Delen van deze mechanismen zijn aantoonbaar, maar er is geen bewijs dat ze een rol spelen bij het ontwikkelen van rugpijn. Een ander idee dat ontstond is dat zitten meer belastend zou zijn dan staan: continue submaximale compressie leidt tot schade… Is dit zo?
‘Het komt door teveel zitten’, invloedrijke studies in de jaren ‘70 en ‘90
Invloedrijke studies in de jaren ‘70 en ‘90 onderzochten het effect van zitten op rugbelasting door middel van intradiscale drukmeting (meest directe methode om rugbelasting te meten). Hun bevindingen ondersteunen het idee dat de rugbelasting bij onderuitgezakt zitten het grootst is, dan bij rechtop zitten en het minst bij staan. Maar: biomechanisch is dit niet logisch en metingen met andere methoden bevestigen dit idee inderdaad niet:
- Implantaten →Ingebouwde krachtsensoren
- Flexibele naald →Modernere meettechniek
- Krimp van de wervelkolom → Langdurig comprimeren zorgt voor uitdrukken van vocht en dus daling van lichaamslengte
Conclusie van SR over dit onderwerp is dat bevinding van verhoogde druk bij zitten komt mogelijk door meetfout: buiging van de druknaald → Hiermee werd het ‘bewijs’ dat zitten belastender zou zijn dan staan, onderuitgehaald
Zitten en rugpijn
7 beschikbare SR’s over zitten in relatie tot rugpijn rapporteren allemaal dat er géén associatie is tussen zitten en rugpijn.
Staan en rugpijn
in een MA is een associatie gevonden tussen langdurig staan en rugpijn, maar volgtijdigheid en dosis-respons relatie zijn niet aangetoond
- ‘Het komt door (werken in) een ongunstige houding’

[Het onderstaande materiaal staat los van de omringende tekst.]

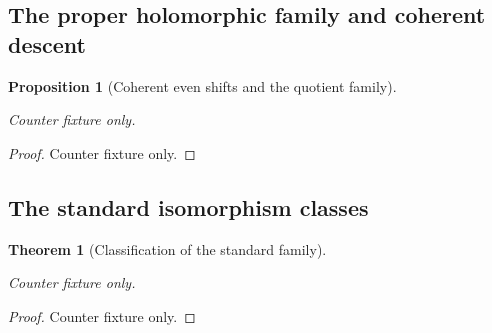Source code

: \documentclass{article}
\newtheorem{theorem}{Theorem}[section]
\newtheorem{proposition}[proposition]{Proposition}
\begin{document}
\setcounter{section}{7}
\setcounter{subsection}{1}
\setcounter{theorem}{4}
\subsection{The proper holomorphic family and coherent descent}\hypertarget{tag-01PC}{}\label{fam:section:A.3}

\begin{proposition}[Coherent even shifts and the quotient family]\hypertarget{tag-01Q2}{}\label{fam:src:A.3.1}\label{fam:st:A.3.1}\label{I:coherent-descent-proof}
Counter fixture only.
\end{proposition}
\begin{proof}Counter fixture only.\end{proof}
\setcounter{subsection}{3}
\setcounter{theorem}{7}
\subsection{The standard isomorphism classes}\hypertarget{tag-01PE}{}\label{fam:section:A.5}
\begin{theorem}[Classification of the standard family]\hypertarget{tag-01Q6}{}\label{fam:src:A.5.1}\label{fam:st:A.5.1}\label{wb:pshift:thm:classification}\hypertarget{tag-000C}{}\label{app:rederive:fam-src-A.5.1}
Counter fixture only.
\end{theorem}
\begin{proof}Counter fixture only.\end{proof}
\end{document}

‘Ongunstig’ = gedraaid of geboden (niet: onderuitgezakt).
Mogelijke mechanismen: langdurige ongunstige houding zou leiden tot een cascade van gevolgen, die weer via verschillende mechanismen kunnen leiden tot schade
- Een gebogen houding zorgt voor meer rek op de ligamenten, waardoor de stijfheid afneemt met minder afferente informatie (dus verminderde proprioceptie) tot gevolg en dus verhoogd schaderisico.
- Verhoogde spierspanning kan, wanneer dit langdurig is, zorgen voor vermoeidheid van de spieren, waardoor er minder controle en dus verhoogd schaderisico is.
- Toename van spieractiviteit leidt tot toename van compressiekrachten, waardoor de discus (tussenwervelschijf) minder doorbloed en dus minder goed gevoed wordt, met op termijn schade/ degeneratie van de tussenwervelschijf
Delen van mechanismen zijn aantoonbaar en er is voldoende bewijs voor en associatie van rugpijn met ‘ongunstige houding’. Maar:
- Dominante pathofysiologische mechanisme is oduidelijk Welk mechanisme speelt de hoofdrol, of misschien een ander (nog onbekend) mechanisme belangrijke rol? - Ongunstige houding en hoge belasting gaan vaak samen →Met name in dagelijks werk/beroep, dus lastig van elkaar te onderscheiden.
- Volgtijdigheid en dosis-responsrelatie geen sterk verband.